[Mesa-dev] [PATCH 1/4] nir: Do basic constant reassociation.

2016-04-07 Thread Kenneth Graunke
Many shaders contain expression trees of the form:

const_1 * (value * const_2)

Reorganizing these to

(const_1 * const_2) * value

will allow constant folding to combine the constants.  Sometimes, these
constants are 2 and 0.5, so we can remove a multiply altogether.  Other
times, it can create more immediate constants, which can actually hurt.

Finding a good balance here is tricky.  While much more could be done,
this simple patch seems to have a lot of positive benefit while having
a low downside.

shader-db results on Broadwell:

total instructions in shared programs: 8963768 -> 8961369 (-0.03%)
instructions in affected programs: 438318 -> 435919 (-0.55%)
helped: 1502
HURT: 245

total cycles in shared programs: 71527354 -> 71421516 (-0.15%)
cycles in affected programs: 11541788 -> 11435950 (-0.92%)
helped: 3445
HURT: 1224

Signed-off-by: Kenneth Graunke 
---
 src/compiler/nir/nir_opt_algebraic.py | 8 
 1 file changed, 8 insertions(+)

diff --git a/src/compiler/nir/nir_opt_algebraic.py 
b/src/compiler/nir/nir_opt_algebraic.py
index e72b4a7..420d9d9 100644
--- a/src/compiler/nir/nir_opt_algebraic.py
+++ b/src/compiler/nir/nir_opt_algebraic.py
@@ -274,6 +274,14 @@ optimizations = [
(('fmul', ('fneg', a), b), ('fneg', ('fmul', a, b))),
(('imul', ('ineg', a), b), ('ineg', ('imul', a, b))),
 
+   # Reassociate constants in add/mul chains so they can be folded together.
+   # For now, we only handle cases where the constants are separated by
+   # a single non-constant.  We could do better eventually.
+   (('~fmul', '#a', ('fmul', b, '#c')), ('fmul', ('fmul', a, c), b)),
+   (('imul', '#a', ('imul', b, '#c')), ('imul', ('imul', a, c), b)),
+   (('~fadd', '#a', ('fadd', b, '#c')), ('fadd', ('fadd', a, c), b)),
+   (('iadd', '#a', ('iadd', b, '#c')), ('iadd', ('iadd', a, c), b)),
+
# Misc. lowering
(('fmod', a, b), ('fsub', a, ('fmul', b, ('ffloor', ('fdiv', a, b, 
'options->lower_fmod'),
(('uadd_carry', a, b), ('b2i', ('ult', ('iadd', a, b), a)), 
'options->lower_uadd_carry'),
-- 
2.8.0

___
mesa-dev mailing list
mesa-dev@lists.freedesktop.org
https://lists.freedesktop.org/mailman/listinfo/mesa-dev


Re: [Mesa-dev] [PATCH 1/4] nir: Do basic constant reassociation.

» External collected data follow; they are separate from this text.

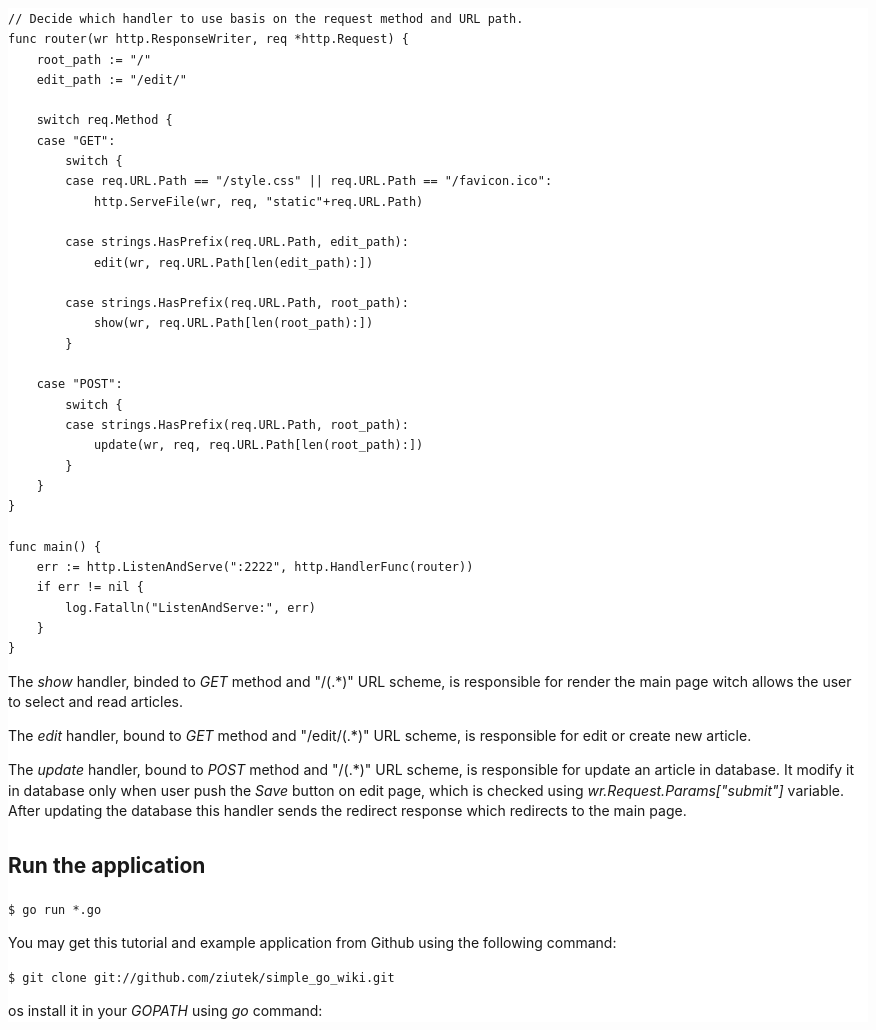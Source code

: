     // Decide which handler to use basis on the request method and URL path.
    func router(wr http.ResponseWriter, req *http.Request) {
	    root_path := "/"
	    edit_path := "/edit/"

	    switch req.Method {
	    case "GET":
		    switch {
		    case req.URL.Path == "/style.css" || req.URL.Path == "/favicon.ico":
			    http.ServeFile(wr, req, "static"+req.URL.Path)

		    case strings.HasPrefix(req.URL.Path, edit_path):
			    edit(wr, req.URL.Path[len(edit_path):])
    
		    case strings.HasPrefix(req.URL.Path, root_path):
			    show(wr, req.URL.Path[len(root_path):])
		    }

	    case "POST":
		    switch {
		    case strings.HasPrefix(req.URL.Path, root_path):
			    update(wr, req, req.URL.Path[len(root_path):])
		    }
	    }
    }
    
    func main() {
	    err := http.ListenAndServe(":2222", http.HandlerFunc(router))
	    if err != nil {
		    log.Fatalln("ListenAndServe:", err)
	    }
    }

The *show* handler, binded to *GET* method and "/(.\*)" URL scheme, is
responsible for render the main page witch allows the user to select and read
articles.

The *edit* handler, bound to *GET* method and "/edit/(.\*)" URL scheme, is
responsible for edit or create new article.

The *update* handler, bound to *POST* method and "/(.\*)" URL scheme, is
responsible for update an article in database. It modify it in database
only when user push the *Save* button on edit page, which is checked using
*wr.Request.Params["submit"]* variable. After updating the database this
handler sends the redirect response which redirects to the main page.

## Run the application

	$ go run *.go

You may get this tutorial and example application from Github using the following
command:

    $ git clone git://github.com/ziutek/simple_go_wiki.git

os install it in your *GOPATH* using *go* command:
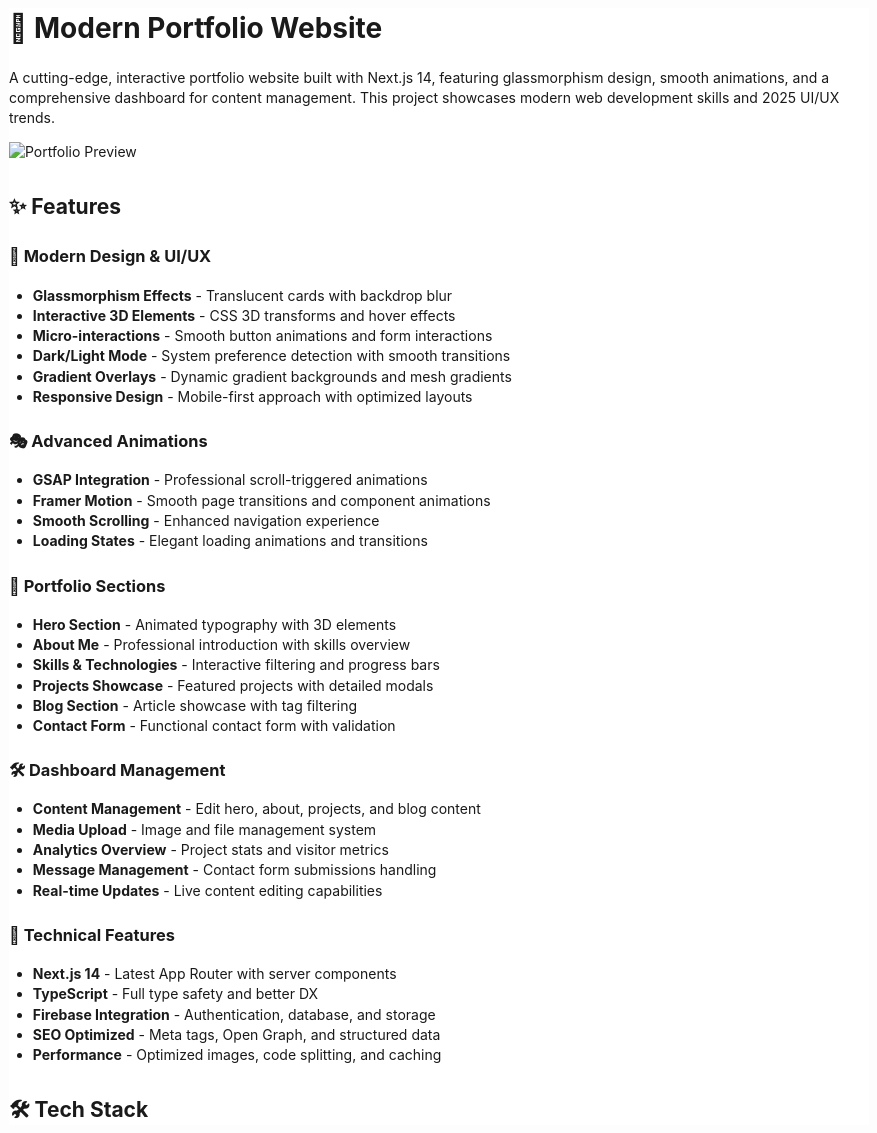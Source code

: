 # 🚀 Modern Portfolio Website

A cutting-edge, interactive portfolio website built with Next.js 14, featuring glassmorphism design, smooth animations, and a comprehensive dashboard for content management. This project showcases modern web development skills and 2025 UI/UX trends.

![Portfolio Preview](https://via.placeholder.com/1200x600/667eea/ffffff?text=Modern+Portfolio+Website)

## ✨ Features

### 🎨 **Modern Design & UI/UX**
- **Glassmorphism Effects** - Translucent cards with backdrop blur
- **Interactive 3D Elements** - CSS 3D transforms and hover effects
- **Micro-interactions** - Smooth button animations and form interactions
- **Dark/Light Mode** - System preference detection with smooth transitions
- **Gradient Overlays** - Dynamic gradient backgrounds and mesh gradients
- **Responsive Design** - Mobile-first approach with optimized layouts

### 🎭 **Advanced Animations**
- **GSAP Integration** - Professional scroll-triggered animations
- **Framer Motion** - Smooth page transitions and component animations
- **Smooth Scrolling** - Enhanced navigation experience
- **Loading States** - Elegant loading animations and transitions

### 📱 **Portfolio Sections**
- **Hero Section** - Animated typography with 3D elements
- **About Me** - Professional introduction with skills overview
- **Skills & Technologies** - Interactive filtering and progress bars
- **Projects Showcase** - Featured projects with detailed modals
- **Blog Section** - Article showcase with tag filtering
- **Contact Form** - Functional contact form with validation

### 🛠️ **Dashboard Management**
- **Content Management** - Edit hero, about, projects, and blog content
- **Media Upload** - Image and file management system
- **Analytics Overview** - Project stats and visitor metrics
- **Message Management** - Contact form submissions handling
- **Real-time Updates** - Live content editing capabilities

### 🔧 **Technical Features**
- **Next.js 14** - Latest App Router with server components
- **TypeScript** - Full type safety and better DX
- **Firebase Integration** - Authentication, database, and storage
- **SEO Optimized** - Meta tags, Open Graph, and structured data
- **Performance** - Optimized images, code splitting, and caching

## 🛠️ Tech Stack
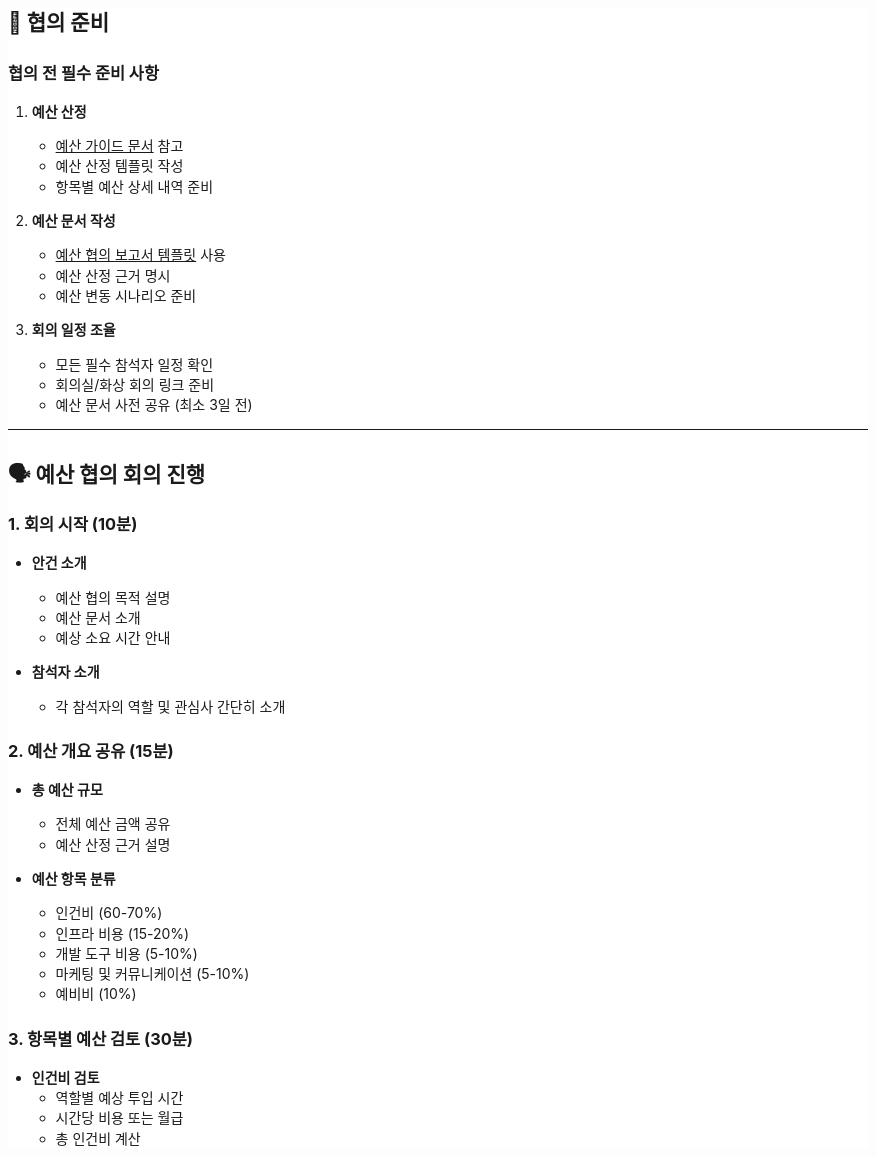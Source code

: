 
## 📝 협의 준비

### 협의 전 필수 준비 사항

1. **예산 산정**
   - [예산 가이드 문서](./project-budget-guide.md) 참고
   - 예산 산정 템플릿 작성
   - 항목별 예산 상세 내역 준비

2. **예산 문서 작성**
   - [예산 협의 보고서 템플릿](./templates/budget-approval-template.md) 사용
   - 예산 산정 근거 명시
   - 예산 변동 시나리오 준비

3. **회의 일정 조율**
   - 모든 필수 참석자 일정 확인
   - 회의실/화상 회의 링크 준비
   - 예산 문서 사전 공유 (최소 3일 전)

---

## 🗣️ 예산 협의 회의 진행

### 1. 회의 시작 (10분)

- **안건 소개**
  - 예산 협의 목적 설명
  - 예산 문서 소개
  - 예상 소요 시간 안내

- **참석자 소개**
  - 각 참석자의 역할 및 관심사 간단히 소개

### 2. 예산 개요 공유 (15분)

- **총 예산 규모**
  - 전체 예산 금액 공유
  - 예산 산정 근거 설명

- **예산 항목 분류**
  - 인건비 (60-70%)
  - 인프라 비용 (15-20%)
  - 개발 도구 비용 (5-10%)
  - 마케팅 및 커뮤니케이션 (5-10%)
  - 예비비 (10%)

### 3. 항목별 예산 검토 (30분)

- **인건비 검토**
  - 역할별 예상 투입 시간
  - 시간당 비용 또는 월급
  - 총 인건비 계산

2016-04-08 Thread Eduardo Lima Mitev

On 04/08/2016 01:35 AM, Kenneth Graunke wrote:

Many shaders contain expression trees of the form:

 const_1 * (value * const_2)

Reorganizing these to

 (const_1 * const_2) * value

will allow constant folding to combine the constants.  Sometimes, these
constants are 2 and 0.5, so we can remove a multiply altogether.  Other
times, it can create more immediate constants, which can actually hurt.

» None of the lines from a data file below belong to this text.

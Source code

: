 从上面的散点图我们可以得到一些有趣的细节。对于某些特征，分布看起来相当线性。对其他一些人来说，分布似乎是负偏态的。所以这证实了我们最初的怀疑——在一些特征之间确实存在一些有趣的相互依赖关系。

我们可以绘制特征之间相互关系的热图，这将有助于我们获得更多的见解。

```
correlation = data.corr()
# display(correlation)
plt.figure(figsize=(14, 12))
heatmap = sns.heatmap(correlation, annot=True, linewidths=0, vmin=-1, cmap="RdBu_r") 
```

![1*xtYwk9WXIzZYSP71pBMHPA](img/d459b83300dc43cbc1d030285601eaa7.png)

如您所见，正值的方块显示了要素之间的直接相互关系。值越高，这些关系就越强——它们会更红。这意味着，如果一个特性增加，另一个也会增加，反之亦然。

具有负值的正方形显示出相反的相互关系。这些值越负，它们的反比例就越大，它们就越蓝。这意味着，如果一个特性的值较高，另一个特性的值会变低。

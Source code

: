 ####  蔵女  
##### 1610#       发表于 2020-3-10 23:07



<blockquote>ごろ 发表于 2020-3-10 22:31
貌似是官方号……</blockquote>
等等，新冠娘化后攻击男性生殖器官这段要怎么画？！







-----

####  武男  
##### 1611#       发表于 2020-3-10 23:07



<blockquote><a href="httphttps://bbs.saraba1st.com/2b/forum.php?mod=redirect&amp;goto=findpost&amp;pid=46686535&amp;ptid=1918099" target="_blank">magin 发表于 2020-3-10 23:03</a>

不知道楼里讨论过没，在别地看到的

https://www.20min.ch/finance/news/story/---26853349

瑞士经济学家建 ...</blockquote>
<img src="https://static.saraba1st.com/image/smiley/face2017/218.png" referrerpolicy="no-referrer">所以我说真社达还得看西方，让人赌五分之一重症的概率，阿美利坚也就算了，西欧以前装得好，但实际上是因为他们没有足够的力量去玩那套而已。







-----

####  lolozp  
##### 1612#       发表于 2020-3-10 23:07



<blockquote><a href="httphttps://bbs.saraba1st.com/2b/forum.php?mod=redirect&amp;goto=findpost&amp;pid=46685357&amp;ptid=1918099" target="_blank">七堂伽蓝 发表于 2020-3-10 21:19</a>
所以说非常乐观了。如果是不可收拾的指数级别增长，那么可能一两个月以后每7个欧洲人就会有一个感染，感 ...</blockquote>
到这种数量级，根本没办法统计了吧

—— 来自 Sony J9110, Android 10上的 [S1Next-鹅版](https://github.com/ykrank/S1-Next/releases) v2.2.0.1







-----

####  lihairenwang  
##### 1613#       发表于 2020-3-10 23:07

Finding a good balance here is tricky.  While much more could be done,
this simple patch seems to have a lot of positive benefit while having
a low downside.



Makes sense.

Reviewed-by: Eduardo Lima Mitev 


shader-db results on Broadwell:

total instructions in shared programs: 8963768 -> 8961369 (-0.03%)
instructions in affected programs: 438318 -> 435919 (-0.55%)
helped: 1502
HURT: 245

total cycles in shared programs: 71527354 -> 71421516 (-0.15%)
cycles in affected programs: 11541788 -> 11435950 (-0.92%)
helped: 3445
HURT: 1224



FWIW, these are my results on HSW:

total instructions in shared programs: 6223995 -> 6222470 (-0.02%)
instructions in affected programs: 300945 -> 299420 (-0.51%)
helped: 1231
HURT: 240

total cycles in shared programs: 56809432 -> 56615552 (-0.34%)
cycles in affected programs: 7980160 -> 7786280 (-2.43%)
helped: 2087
HURT: 634

Eduardo


Signed-off-by: Kenneth Graunke 
---
  src/compiler/nir/nir_opt_algebraic.py | 8 
  1 file changed, 8 insertions(+)

diff --git a/src/compiler/nir/nir_opt_algebraic.py 
b/src/compiler/nir/nir_opt_algebraic.py
index e72b4a7..420d9d9 100644
--- a/src/compiler/nir/nir_opt_algebraic.py
+++ b/src/compiler/nir/nir_opt_algebraic.py
@@ -274,6 +274,14 @@ optimizations = [
 (('fmul', ('fneg', a), b), ('fneg', ('fmul', a, b))),
 (('imul', ('ineg', a), b), ('ineg', ('imul', a, b))),

+   # Reassociate constants in add/mul chains so they can be folded together.
+   # For now, we only handle cases where the constants are separated by
+   # a single non-constant.  We could do better eventually.
+   (('~fmul', '#a', ('fmul', b, '#c')), ('fmul', ('fmul', a, c), b)),
+   (('imul', '#a', ('imul', b, '#c')), ('imul', ('imul', a, c), b)),
+   (('~fadd', '#a', ('fadd', b, '#c')), ('fadd', ('fadd', a, c), b)),
+   (('iadd', '#a', ('iadd', b, '#c')), ('iadd', ('iadd', a, c), b)),
+
 # Misc. lowering
 (('fmod', a, b), ('fsub', a, ('fmul', b, ('ffloor', ('fdiv', a, b, 
'options->lower_fmod'),
 (('uadd_carry', a, b), ('b2i', ('ult', ('iadd', a, b), a)), 
'options->lower_uadd_carry'),



___
mesa-dev mailing list
mesa-dev@lists.freedesktop.org
https://lists.freedesktop.org/mailman/listinfo/mesa-dev


Re: [Mesa-dev] [PATCH 1/4] nir: Do basic constant reassociation.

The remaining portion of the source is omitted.